In children with EBV monoinfection, antibiotic therapy after hospital admission was used significantly more often (usually due to acute bacterial pharyngitis). The rate of prescription of antibiotics in the first group reached 50.61%, which is consistent with the results of studies by other authors [10, 18]. In children diagnosed with bacterial pharyngitis, the McIsaac clinical criteria were met, and the S. pyogenes rapid test was performed. Patients with streptococcal pharyngitis received cefuroxime after hospital admission (although it is not the first-line therapy), because EBV infection may predispose to bacterial superinfections of etiology other than S. pyogenes (bacterial superinfection of mixed etiology).

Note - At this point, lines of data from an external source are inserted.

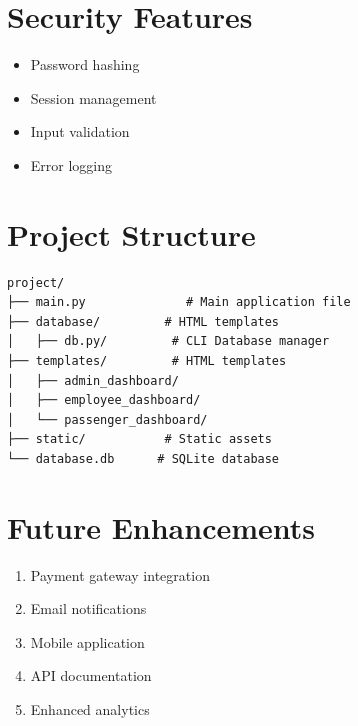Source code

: \documentclass{article}
\begin{document}
\section{Security Features}
\begin{itemize}
    \item Password hashing
    \item Session management
    \item Input validation
    \item Error logging
\end{itemize}

\section{Project Structure}
\begin{verbatim}
project/
├── main.py              # Main application file         
├── database/         # HTML templates
│   ├── db.py/         # CLI Database manager
├── templates/         # HTML templates
│   ├── admin_dashboard/
│   ├── employee_dashboard/
│   └── passenger_dashboard/
├── static/           # Static assets
└── database.db      # SQLite database
\end{verbatim}

\section{Future Enhancements}
\begin{enumerate}
    \item Payment gateway integration
    \item Email notifications
    \item Mobile application
    \item API documentation
    \item Enhanced analytics
\end{enumerate}
\end{document}
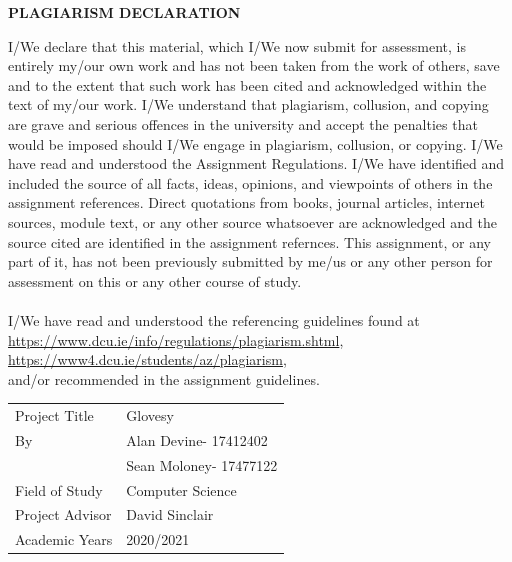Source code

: \documentclass[12pt,a4paper,oneside]{book}
\theoremstyle{plain}
\numberwithin{equation}{chapter}
\begin{document}
\newpage
{}
\begin{center}
    \large\textbf{PLAGIARISM DECLARATION}
\end{center}
\noindent I/We declare that this material, which I/We now submit for assessment, is entirely my/our own work and has not been taken from the work of others, save and to the extent that such work has been cited and acknowledged within the text of my/our work. I/We understand that plagiarism, collusion, and copying are grave and serious offences in the university and accept the penalties that would be imposed should I/We engage in plagiarism, collusion, or copying. I/We have read and understood the Assignment Regulations. I/We have identified and included the source of all facts, ideas, opinions, and viewpoints of others in the assignment references. Direct quotations from books, journal articles, internet sources, module text, or any other source whatsoever are acknowledged and the source cited are identified in the assignment refernces. This assignment, or any part of it, has not been previously submitted by me/us or any other person for assessment on this or any other course of study. \\
\\
I/We have read and understood the referencing guidelines found at \\
\url{https://www.dcu.ie/info/regulations/plagiarism.shtml}, \\
\url{https://www4.dcu.ie/students/az/plagiarism}, \\
and/or recommended in the assignment guidelines.

\begin{table}[h]
	\begin{tabular}{ll}
        Project Title       & Glovesy  \\
        By                  & Alan Devine\hspace{5mm}- 17412402\\
                            & Sean Moloney\hspace{2mm}- 17477122\\
        Field of Study      & Computer Science \\
        Project Advisor	    & David Sinclair \\
        Academic Years      & 2020/2021 \\
	\end{tabular}
\end{table}
\end{document}

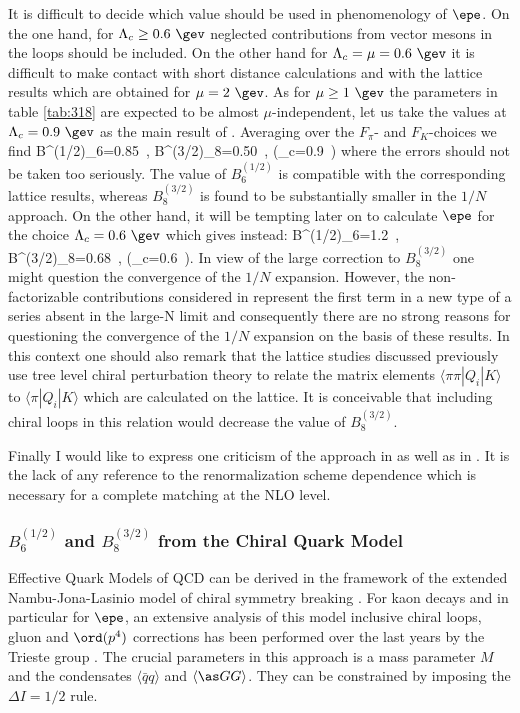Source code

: It is difficult to decide which value should be used in phenomenology
of $\epe$. On the one hand, for $\Lambda_c\ge 0.6~\gev$ neglected 
contributions from vector mesons in the loops should be included.
On the other hand for $\Lambda_c=\mu= 0.6~\gev$ it is difficult
to make contact with short distance calculations and with the
lattice results which are obtained for $\mu=2~\gev$. As for
$\mu \ge 1~\gev$ the parameters in table \ref{tab:318} are expected to be
almost $\mu$-independent, let us take the values at $\Lambda_c=0.9~\gev$
as the main result of \cite{DORT98}. 
Averaging over the $F_\pi$- and $F_K$-choices
we find
\be\label{LNN}
B^{(1/2)}_{6}=0.85~, \quad\quad B^{(3/2)}_{8}=0.50~,
\quad\quad(\Lambda_c=0.9~\gev)
\ee
where the errors should not be taken too seriously. The value
of $B^{(1/2)}_{6}$ is compatible with the corresponding lattice 
results, whereas $ B^{(3/2)}_{8}$ is found to be substantially
smaller in the $1/N$ approach. On the other hand, it will be
tempting later on to calculate $\epe$ for the choice 
$\Lambda_c=0.6~\gev$ which gives instead:
\be\label{LNN1}
B^{(1/2)}_{6}=1.2~, \quad\quad B^{(3/2)}_{8}=0.68~,
\quad\quad (\Lambda_c=0.6~\gev).
\ee
In view of the large correction to
$B^{(3/2)}_{8}$ one might question the convergence of the $1/N$
expansion. However, the non-factorizable contributions
considered in \cite{DORT98} represent the first term in a new type 
of a series
absent in the large-N limit and consequently there are no strong
reasons for questioning the convergence of the $1/N$ expansion on
the basis of these results. In this context one should also
remark that the lattice studies discussed previously use tree level
chiral perturbation theory to relate the matrix elements
$\langle \pi\pi| Q_i|K\rangle $ to $\langle\pi| Q_i|K\rangle $
which are calculated on the lattice. It is conceivable that
including chiral loops in this relation would decrease the
value of $ B^{(3/2)}_{8}$.

Finally I would like to express one criticism of the approach
in \cite{DORT98} as well as in 
\cite{bardeen:87}. It is the lack of any reference to the
renormalization scheme dependence which is necessary for
a complete matching at the NLO level.

\subsubsection{$B^{(1/2)}_{6}$ and $B^{(3/2)}_{8}$ from 
the Chiral Quark Model}
Effective Quark Models of QCD can be derived in the framework of 
the extended Nambu-Jona-Lasinio model of chiral symmetry 
breaking \cite{NJL}.
For kaon decays and in particular for $\epe$, an extensive analysis
of this model inclusive chiral loops, gluon and $\ord(p^4)$ corrections
has been performed over the last years by the Trieste group
\cite{TR96,TR97}. The
crucial parameters in this approach is a mass parameter $M$ and
the condensates $\langle\bar q q\rangle $ and $\langle\as GG\rangle$.
They can be constrained by imposing the $\Delta I=1/2$ rule.

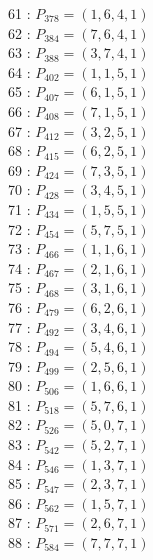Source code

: \documentclass{article}
\begin{document}
{\begin{multicols}{3}
61 : $P_{378}=( 1, 6, 4, 1 )$\\
62 : $P_{384}=( 7, 6, 4, 1 )$\\
63 : $P_{388}=( 3, 7, 4, 1 )$\\
64 : $P_{402}=( 1, 1, 5, 1 )$\\
65 : $P_{407}=( 6, 1, 5, 1 )$\\
66 : $P_{408}=( 7, 1, 5, 1 )$\\
67 : $P_{412}=( 3, 2, 5, 1 )$\\
68 : $P_{415}=( 6, 2, 5, 1 )$\\
69 : $P_{424}=( 7, 3, 5, 1 )$\\
70 : $P_{428}=( 3, 4, 5, 1 )$\\
71 : $P_{434}=( 1, 5, 5, 1 )$\\
72 : $P_{454}=( 5, 7, 5, 1 )$\\
73 : $P_{466}=( 1, 1, 6, 1 )$\\
74 : $P_{467}=( 2, 1, 6, 1 )$\\
75 : $P_{468}=( 3, 1, 6, 1 )$\\
76 : $P_{479}=( 6, 2, 6, 1 )$\\
77 : $P_{492}=( 3, 4, 6, 1 )$\\
78 : $P_{494}=( 5, 4, 6, 1 )$\\
79 : $P_{499}=( 2, 5, 6, 1 )$\\
80 : $P_{506}=( 1, 6, 6, 1 )$\\
81 : $P_{518}=( 5, 7, 6, 1 )$\\
82 : $P_{526}=( 5, 0, 7, 1 )$\\
83 : $P_{542}=( 5, 2, 7, 1 )$\\
84 : $P_{546}=( 1, 3, 7, 1 )$\\
85 : $P_{547}=( 2, 3, 7, 1 )$\\
86 : $P_{562}=( 1, 5, 7, 1 )$\\
87 : $P_{571}=( 2, 6, 7, 1 )$\\
88 : $P_{584}=( 7, 7, 7, 1 )$\\
\end{multicols}


%


%


}%
\end{document}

The strength of this work is the large number of patients included in our study.
An inherent limitation of this study is its retrospective nature, which is based on medical records, and the absence of some data in a few cases. Only patients who required hospitalization were evaluated. Another limitation is the lack of confirmation of acute CMV infection with additional tests, such as polymerase chain reaction (PCR), IgG seroconversion, or detection of CMV antigen; therefore, a false-positive result due to antibody cross-reaction cannot be ruled out.
In conclusion, the results of our study highlighted several characteristics of children with dual positivity for EBV and CMV compared to those who were positive for EBV only. In children with dual positivity for EBV and CMV, we observed more pronounced clinical symptoms of hepatitis and more frequently abnormal ultrasound images of the liver and bile ducts. These differences may reflect true EBV and CMV coinfection or may result from individual variability in immune system function.
Nevertheless, the above uncertainties may be clarified in subsequent prospective studies using broader molecular diagnostic methods.